== Work to complete ==
A single number is the whole answer: the count of lines in these entries that hold "flattened".

= = = = =

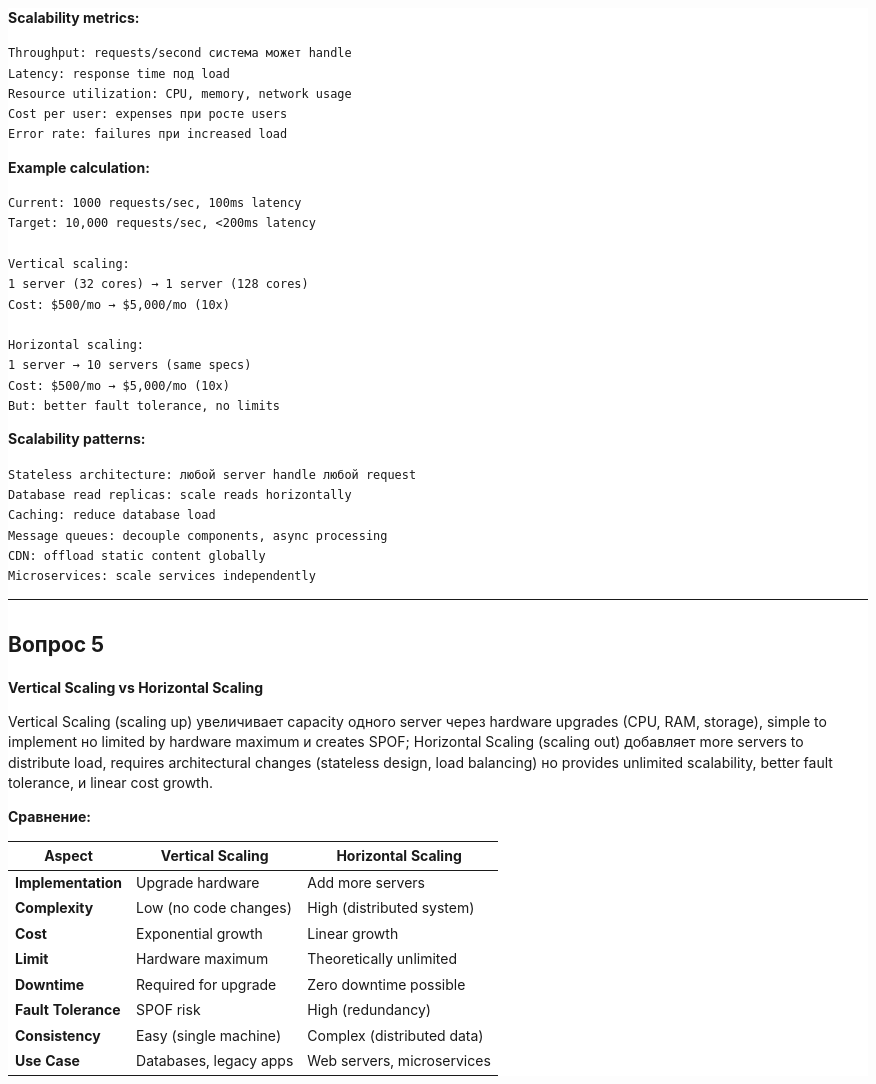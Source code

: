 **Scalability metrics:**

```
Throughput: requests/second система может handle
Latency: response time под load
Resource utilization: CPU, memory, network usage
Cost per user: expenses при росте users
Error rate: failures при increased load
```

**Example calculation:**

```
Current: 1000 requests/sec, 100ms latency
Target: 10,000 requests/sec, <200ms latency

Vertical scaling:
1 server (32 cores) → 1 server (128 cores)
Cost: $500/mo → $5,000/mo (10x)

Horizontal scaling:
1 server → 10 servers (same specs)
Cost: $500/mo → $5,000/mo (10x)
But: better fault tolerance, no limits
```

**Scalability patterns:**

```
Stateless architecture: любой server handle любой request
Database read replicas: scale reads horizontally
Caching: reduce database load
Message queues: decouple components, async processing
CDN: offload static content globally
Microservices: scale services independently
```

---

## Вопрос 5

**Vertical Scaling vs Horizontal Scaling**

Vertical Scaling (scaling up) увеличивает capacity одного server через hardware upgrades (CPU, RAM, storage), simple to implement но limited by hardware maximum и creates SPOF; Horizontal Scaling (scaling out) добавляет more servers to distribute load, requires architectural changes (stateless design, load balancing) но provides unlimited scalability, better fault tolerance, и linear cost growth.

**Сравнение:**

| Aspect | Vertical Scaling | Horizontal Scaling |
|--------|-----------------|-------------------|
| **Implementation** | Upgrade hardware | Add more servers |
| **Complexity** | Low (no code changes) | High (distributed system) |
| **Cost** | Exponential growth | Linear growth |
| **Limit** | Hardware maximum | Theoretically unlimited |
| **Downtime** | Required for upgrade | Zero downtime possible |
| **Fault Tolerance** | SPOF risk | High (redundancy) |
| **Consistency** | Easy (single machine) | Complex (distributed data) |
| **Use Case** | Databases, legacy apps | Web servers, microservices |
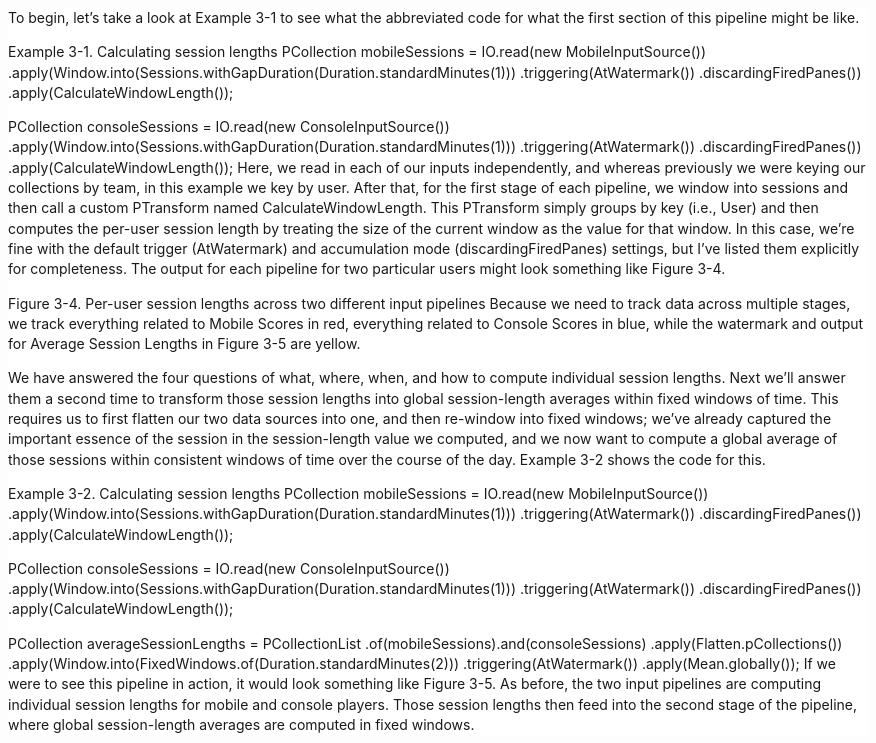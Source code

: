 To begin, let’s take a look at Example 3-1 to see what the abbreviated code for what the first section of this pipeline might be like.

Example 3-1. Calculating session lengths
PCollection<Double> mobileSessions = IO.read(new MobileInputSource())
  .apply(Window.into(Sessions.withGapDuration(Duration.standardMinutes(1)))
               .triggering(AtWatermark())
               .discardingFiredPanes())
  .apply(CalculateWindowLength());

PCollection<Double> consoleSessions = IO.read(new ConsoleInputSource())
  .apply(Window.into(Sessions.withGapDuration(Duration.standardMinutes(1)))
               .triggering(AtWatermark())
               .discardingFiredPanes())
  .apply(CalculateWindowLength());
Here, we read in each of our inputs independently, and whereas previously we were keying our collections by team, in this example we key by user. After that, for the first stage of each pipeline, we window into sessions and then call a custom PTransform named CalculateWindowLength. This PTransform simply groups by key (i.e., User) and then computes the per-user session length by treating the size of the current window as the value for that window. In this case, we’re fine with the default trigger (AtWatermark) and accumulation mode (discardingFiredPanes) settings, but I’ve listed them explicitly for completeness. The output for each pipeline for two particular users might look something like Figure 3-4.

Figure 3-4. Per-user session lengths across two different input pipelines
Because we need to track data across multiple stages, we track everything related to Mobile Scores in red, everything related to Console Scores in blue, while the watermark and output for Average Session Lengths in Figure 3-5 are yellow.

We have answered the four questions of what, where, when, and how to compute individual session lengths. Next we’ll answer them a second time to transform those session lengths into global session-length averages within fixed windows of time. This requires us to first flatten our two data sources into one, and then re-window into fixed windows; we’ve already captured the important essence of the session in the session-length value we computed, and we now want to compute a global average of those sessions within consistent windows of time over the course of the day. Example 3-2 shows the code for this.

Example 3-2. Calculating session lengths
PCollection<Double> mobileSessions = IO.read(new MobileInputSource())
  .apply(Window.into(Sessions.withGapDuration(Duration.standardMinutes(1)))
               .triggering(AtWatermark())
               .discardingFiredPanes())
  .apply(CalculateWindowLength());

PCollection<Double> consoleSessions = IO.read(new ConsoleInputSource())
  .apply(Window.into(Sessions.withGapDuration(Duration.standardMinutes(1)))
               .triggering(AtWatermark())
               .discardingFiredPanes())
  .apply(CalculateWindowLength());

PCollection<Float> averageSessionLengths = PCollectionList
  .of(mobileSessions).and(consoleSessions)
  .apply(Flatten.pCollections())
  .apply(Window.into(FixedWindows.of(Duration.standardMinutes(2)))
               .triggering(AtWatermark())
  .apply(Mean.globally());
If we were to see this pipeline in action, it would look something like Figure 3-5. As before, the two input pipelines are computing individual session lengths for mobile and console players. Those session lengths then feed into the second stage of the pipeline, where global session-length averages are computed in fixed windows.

= = = = =

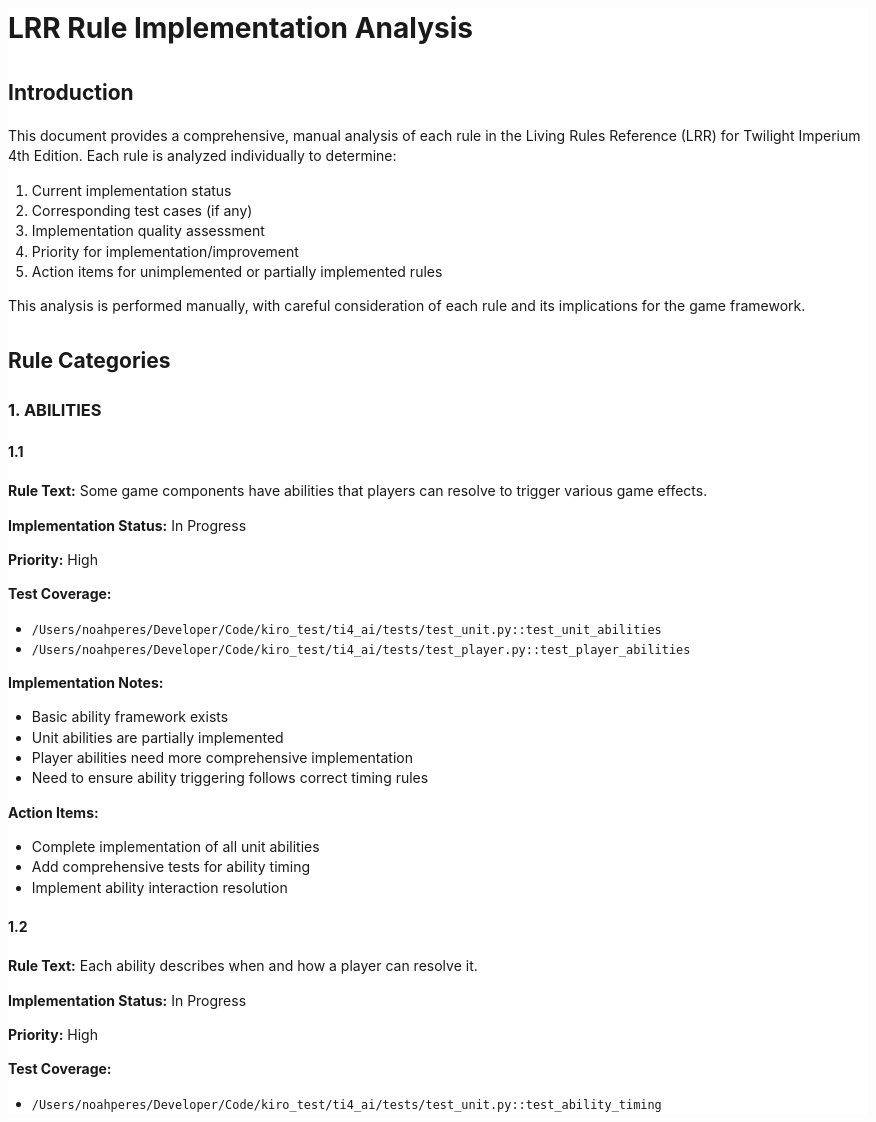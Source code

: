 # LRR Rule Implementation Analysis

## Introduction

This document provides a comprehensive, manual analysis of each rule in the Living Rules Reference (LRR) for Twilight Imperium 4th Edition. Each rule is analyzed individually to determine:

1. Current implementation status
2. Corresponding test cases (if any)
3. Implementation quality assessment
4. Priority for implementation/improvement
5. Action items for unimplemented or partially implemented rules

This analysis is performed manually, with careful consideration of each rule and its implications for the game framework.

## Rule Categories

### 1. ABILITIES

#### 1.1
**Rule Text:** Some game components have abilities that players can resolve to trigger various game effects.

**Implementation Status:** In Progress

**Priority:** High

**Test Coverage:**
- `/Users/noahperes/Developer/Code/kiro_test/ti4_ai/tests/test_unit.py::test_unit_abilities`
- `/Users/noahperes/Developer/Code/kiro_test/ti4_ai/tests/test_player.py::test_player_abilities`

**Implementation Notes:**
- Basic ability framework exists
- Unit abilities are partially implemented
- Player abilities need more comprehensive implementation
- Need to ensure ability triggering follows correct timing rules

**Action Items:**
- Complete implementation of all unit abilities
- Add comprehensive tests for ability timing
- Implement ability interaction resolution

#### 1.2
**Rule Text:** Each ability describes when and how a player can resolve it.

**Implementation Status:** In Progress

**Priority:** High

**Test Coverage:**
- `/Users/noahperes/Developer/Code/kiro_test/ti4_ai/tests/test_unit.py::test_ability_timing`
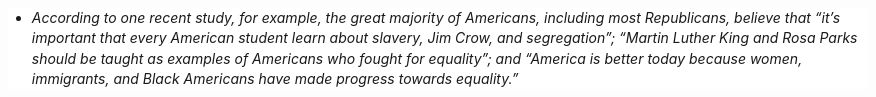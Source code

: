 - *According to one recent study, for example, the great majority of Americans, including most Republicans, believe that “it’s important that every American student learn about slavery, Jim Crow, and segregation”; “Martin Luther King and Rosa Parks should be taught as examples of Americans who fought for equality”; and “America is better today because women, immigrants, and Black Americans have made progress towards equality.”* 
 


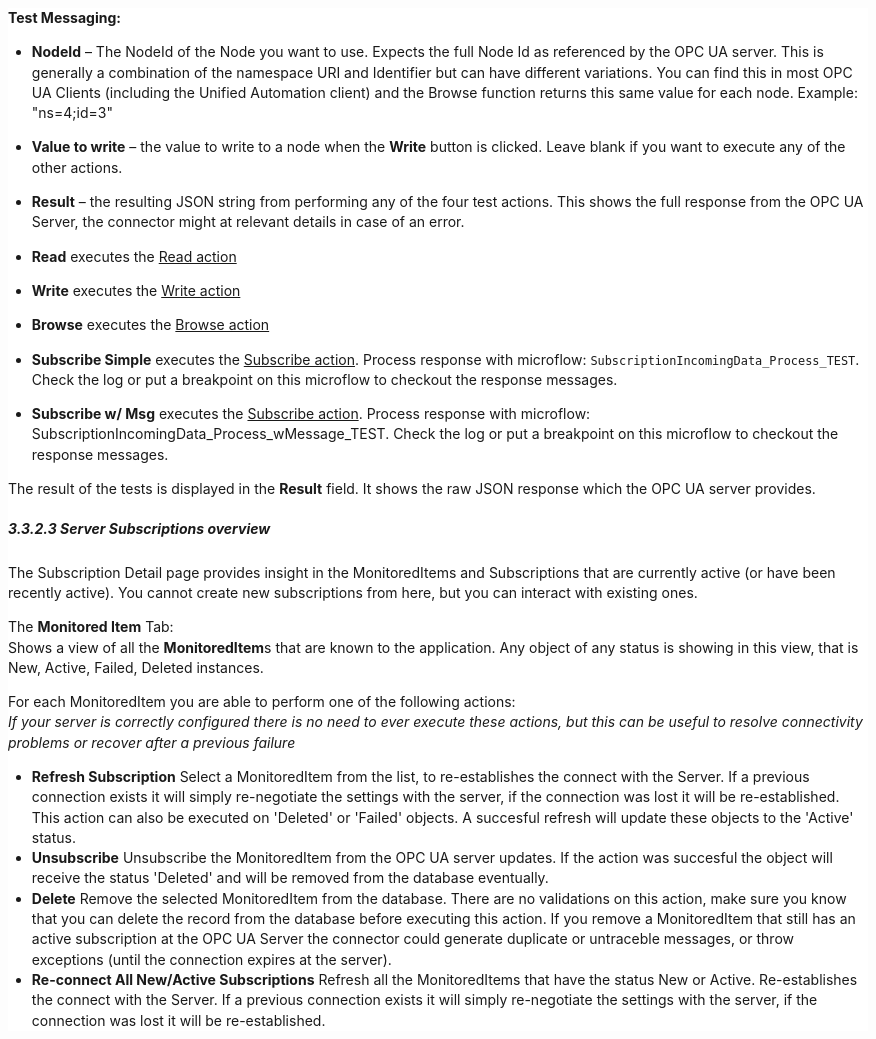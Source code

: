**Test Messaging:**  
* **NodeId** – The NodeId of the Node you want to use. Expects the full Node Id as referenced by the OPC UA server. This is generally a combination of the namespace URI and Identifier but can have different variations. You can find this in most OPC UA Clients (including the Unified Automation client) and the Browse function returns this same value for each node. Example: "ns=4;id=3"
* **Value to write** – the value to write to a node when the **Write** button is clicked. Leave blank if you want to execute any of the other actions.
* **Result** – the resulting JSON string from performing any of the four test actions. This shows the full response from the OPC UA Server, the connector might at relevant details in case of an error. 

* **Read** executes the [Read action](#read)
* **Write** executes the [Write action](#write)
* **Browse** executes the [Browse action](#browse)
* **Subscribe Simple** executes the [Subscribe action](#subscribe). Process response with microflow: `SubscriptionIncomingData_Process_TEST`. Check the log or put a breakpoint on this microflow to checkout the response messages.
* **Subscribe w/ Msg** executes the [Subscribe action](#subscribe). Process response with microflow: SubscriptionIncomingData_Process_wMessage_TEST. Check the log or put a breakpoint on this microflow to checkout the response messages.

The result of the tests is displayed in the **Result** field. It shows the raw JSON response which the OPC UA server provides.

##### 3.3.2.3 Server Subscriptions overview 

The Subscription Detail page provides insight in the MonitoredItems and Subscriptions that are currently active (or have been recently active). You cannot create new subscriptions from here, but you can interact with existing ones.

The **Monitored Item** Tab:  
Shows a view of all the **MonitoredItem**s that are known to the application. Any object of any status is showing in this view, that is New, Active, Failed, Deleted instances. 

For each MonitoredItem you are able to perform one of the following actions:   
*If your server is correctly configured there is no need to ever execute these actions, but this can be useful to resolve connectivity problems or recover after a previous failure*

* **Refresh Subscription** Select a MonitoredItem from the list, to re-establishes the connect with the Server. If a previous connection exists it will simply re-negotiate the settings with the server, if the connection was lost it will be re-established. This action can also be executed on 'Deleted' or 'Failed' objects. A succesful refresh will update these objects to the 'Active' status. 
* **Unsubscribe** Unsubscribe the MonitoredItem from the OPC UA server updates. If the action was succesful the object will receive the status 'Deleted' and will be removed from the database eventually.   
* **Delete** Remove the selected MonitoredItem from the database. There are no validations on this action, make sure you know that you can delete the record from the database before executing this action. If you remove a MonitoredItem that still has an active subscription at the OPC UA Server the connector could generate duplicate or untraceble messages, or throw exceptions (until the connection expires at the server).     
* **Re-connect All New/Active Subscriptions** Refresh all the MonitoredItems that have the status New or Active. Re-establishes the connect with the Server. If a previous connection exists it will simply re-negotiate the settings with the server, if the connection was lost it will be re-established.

= = = = =

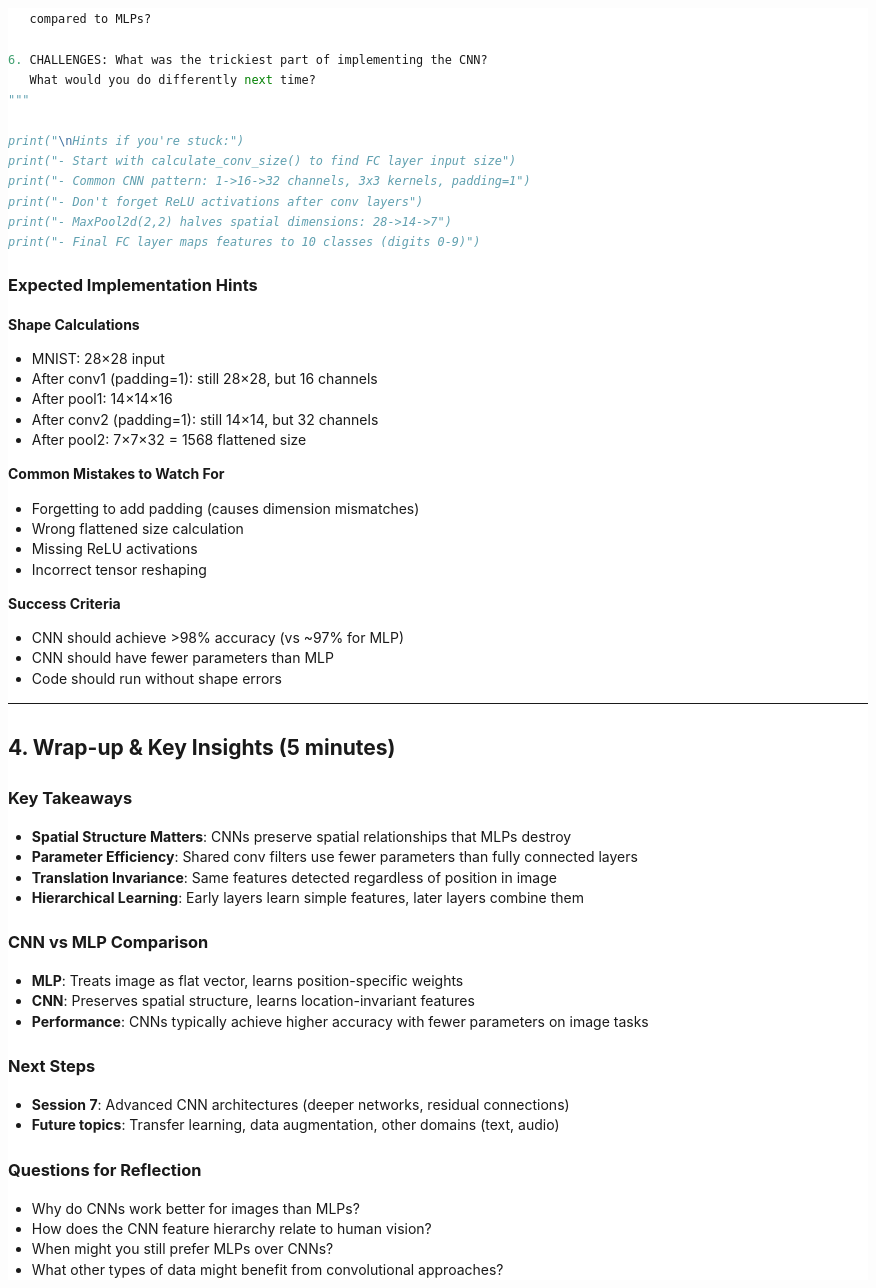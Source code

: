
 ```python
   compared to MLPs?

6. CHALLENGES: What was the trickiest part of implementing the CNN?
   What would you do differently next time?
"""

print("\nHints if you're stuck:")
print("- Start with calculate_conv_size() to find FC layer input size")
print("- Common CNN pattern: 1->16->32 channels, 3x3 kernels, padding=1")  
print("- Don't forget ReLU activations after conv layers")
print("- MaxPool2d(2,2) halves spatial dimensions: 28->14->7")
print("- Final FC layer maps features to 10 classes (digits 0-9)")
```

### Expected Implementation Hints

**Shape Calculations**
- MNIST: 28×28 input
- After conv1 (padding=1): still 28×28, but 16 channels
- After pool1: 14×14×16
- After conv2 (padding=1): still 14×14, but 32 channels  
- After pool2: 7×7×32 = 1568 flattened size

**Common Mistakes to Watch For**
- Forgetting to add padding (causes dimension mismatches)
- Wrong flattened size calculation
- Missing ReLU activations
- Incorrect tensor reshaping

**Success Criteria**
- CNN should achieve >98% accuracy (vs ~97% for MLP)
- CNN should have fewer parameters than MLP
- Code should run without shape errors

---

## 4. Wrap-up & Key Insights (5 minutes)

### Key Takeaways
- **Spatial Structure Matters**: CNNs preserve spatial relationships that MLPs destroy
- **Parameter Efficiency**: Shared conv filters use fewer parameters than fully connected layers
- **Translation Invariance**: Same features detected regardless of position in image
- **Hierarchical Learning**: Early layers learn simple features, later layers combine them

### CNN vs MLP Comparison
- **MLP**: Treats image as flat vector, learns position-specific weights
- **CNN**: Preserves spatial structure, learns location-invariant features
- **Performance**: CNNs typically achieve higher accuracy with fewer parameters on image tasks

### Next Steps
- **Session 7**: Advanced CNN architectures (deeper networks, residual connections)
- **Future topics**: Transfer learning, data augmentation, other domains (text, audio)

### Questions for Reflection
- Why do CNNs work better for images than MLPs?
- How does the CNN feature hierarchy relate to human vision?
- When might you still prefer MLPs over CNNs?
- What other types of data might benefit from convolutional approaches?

= = = = =

== Written solution ==
2